TRY IT: Drop every image, then reproduce the data exactly as given.

SOURCE DATA:
+++

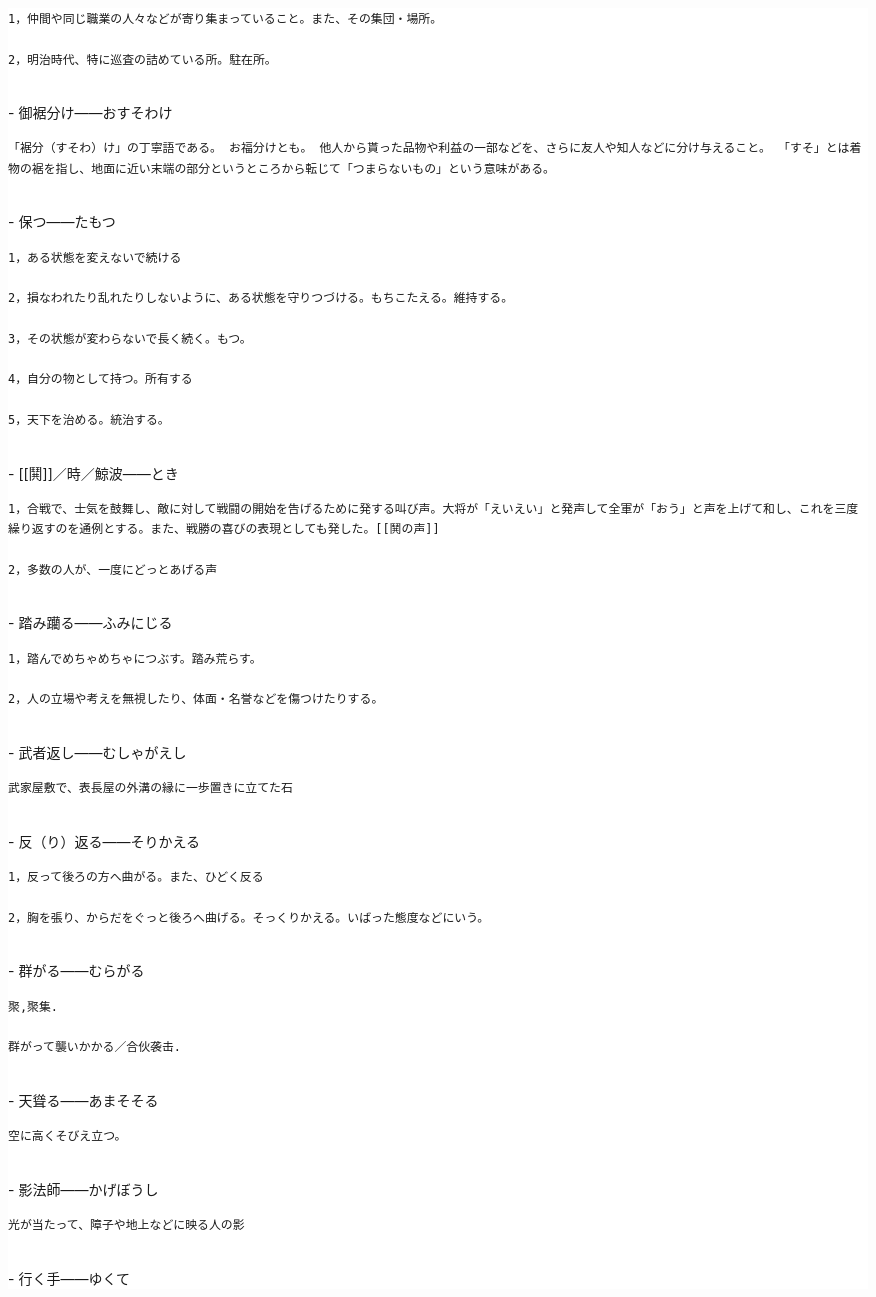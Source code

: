     1，仲間や同じ職業の人々などが寄り集まっていること。また、その集団・場所。
    
    2，明治時代、特に巡査の詰めている所。駐在所。
<br>
- 御裾分け——おすそわけ
    
    「裾分（すそわ）け」の丁寧語である。 お福分けとも。 他人から貰った品物や利益の一部などを、さらに友人や知人などに分け与えること。 「すそ」とは着物の裾を指し、地面に近い末端の部分というところから転じて「つまらないもの」という意味がある。
<br>
- 保つ——たもつ
    
    1，ある状態を変えないで続ける
    
    2，損なわれたり乱れたりしないように、ある状態を守りつづける。もちこたえる。維持する。
    
    3，その状態が変わらないで長く続く。もつ。
    
    4，自分の物として持つ。所有する
    
    5，天下を治める。統治する。
<br>
- [[鬨]]／時／鯨波——とき
    
    1，合戦で、士気を鼓舞し、敵に対して戦闘の開始を告げるために発する叫び声。大将が「えいえい」と発声して全軍が「おう」と声を上げて和し、これを三度繰り返すのを通例とする。また、戦勝の喜びの表現としても発した。[[鬨の声]]
    
    2，多数の人が、一度にどっとあげる声
<br>
- 踏み躪る——ふみにじる
    
    1，踏んでめちゃめちゃにつぶす。踏み荒らす。
    
    2，人の立場や考えを無視したり、体面・名誉などを傷つけたりする。
<br>
- 武者返し——むしゃがえし
    
    武家屋敷で、表長屋の外溝の縁に一歩置きに立てた石
<br>
- 反（り）返る——そりかえる
    
    1，反って後ろの方へ曲がる。また、ひどく反る
    
    2，胸を張り、からだをぐっと後ろへ曲げる。そっくりかえる。いばった態度などにいう。
<br>
- 群がる——むらがる
    
    聚,聚集.
    
    群がって襲いかかる／合伙袭击.
<br>
- 天聳る——あまそそる
    
    空に高くそびえ立つ。
<br>
- 影法師——かげぼうし
    
    光が当たって、障子や地上などに映る人の影
<br>
- 行く手——ゆくて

+++

RESPONSE:
Source code

:     1，仲間や同じ職業の人々などが寄り集まっていること。また、その集団・場所。
    
    2，明治時代、特に巡査の詰めている所。駐在所。
<br>
- 御裾分け——おすそわけ
    
    「裾分（すそわ）け」の丁寧語である。 お福分けとも。 他人から貰った品物や利益の一部などを、さらに友人や知人などに分け与えること。 「すそ」とは着物の裾を指し、地面に近い末端の部分というところから転じて「つまらないもの」という意味がある。
<br>
- 保つ——たもつ
    
    1，ある状態を変えないで続ける
    
    2，損なわれたり乱れたりしないように、ある状態を守りつづける。もちこたえる。維持する。
    
    3，その状態が変わらないで長く続く。もつ。
    
    4，自分の物として持つ。所有する
    
    5，天下を治める。統治する。
<br>
- [[鬨]]／時／鯨波——とき
    
    1，合戦で、士気を鼓舞し、敵に対して戦闘の開始を告げるために発する叫び声。大将が「えいえい」と発声して全軍が「おう」と声を上げて和し、これを三度繰り返すのを通例とする。また、戦勝の喜びの表現としても発した。[[鬨の声]]
    
    2，多数の人が、一度にどっとあげる声
<br>
- 踏み躪る——ふみにじる
    
    1，踏んでめちゃめちゃにつぶす。踏み荒らす。
    
    2，人の立場や考えを無視したり、体面・名誉などを傷つけたりする。
<br>
- 武者返し——むしゃがえし
    
    武家屋敷で、表長屋の外溝の縁に一歩置きに立てた石
<br>
- 反（り）返る——そりかえる
    
    1，反って後ろの方へ曲がる。また、ひどく反る
    
    2，胸を張り、からだをぐっと後ろへ曲げる。そっくりかえる。いばった態度などにいう。
<br>
- 群がる——むらがる
    
    聚,聚集.
    
    群がって襲いかかる／合伙袭击.
<br>
- 天聳る——あまそそる
    
    空に高くそびえ立つ。
<br>
- 影法師——かげぼうし
    
    光が当たって、障子や地上などに映る人の影
<br>
- 行く手——ゆくて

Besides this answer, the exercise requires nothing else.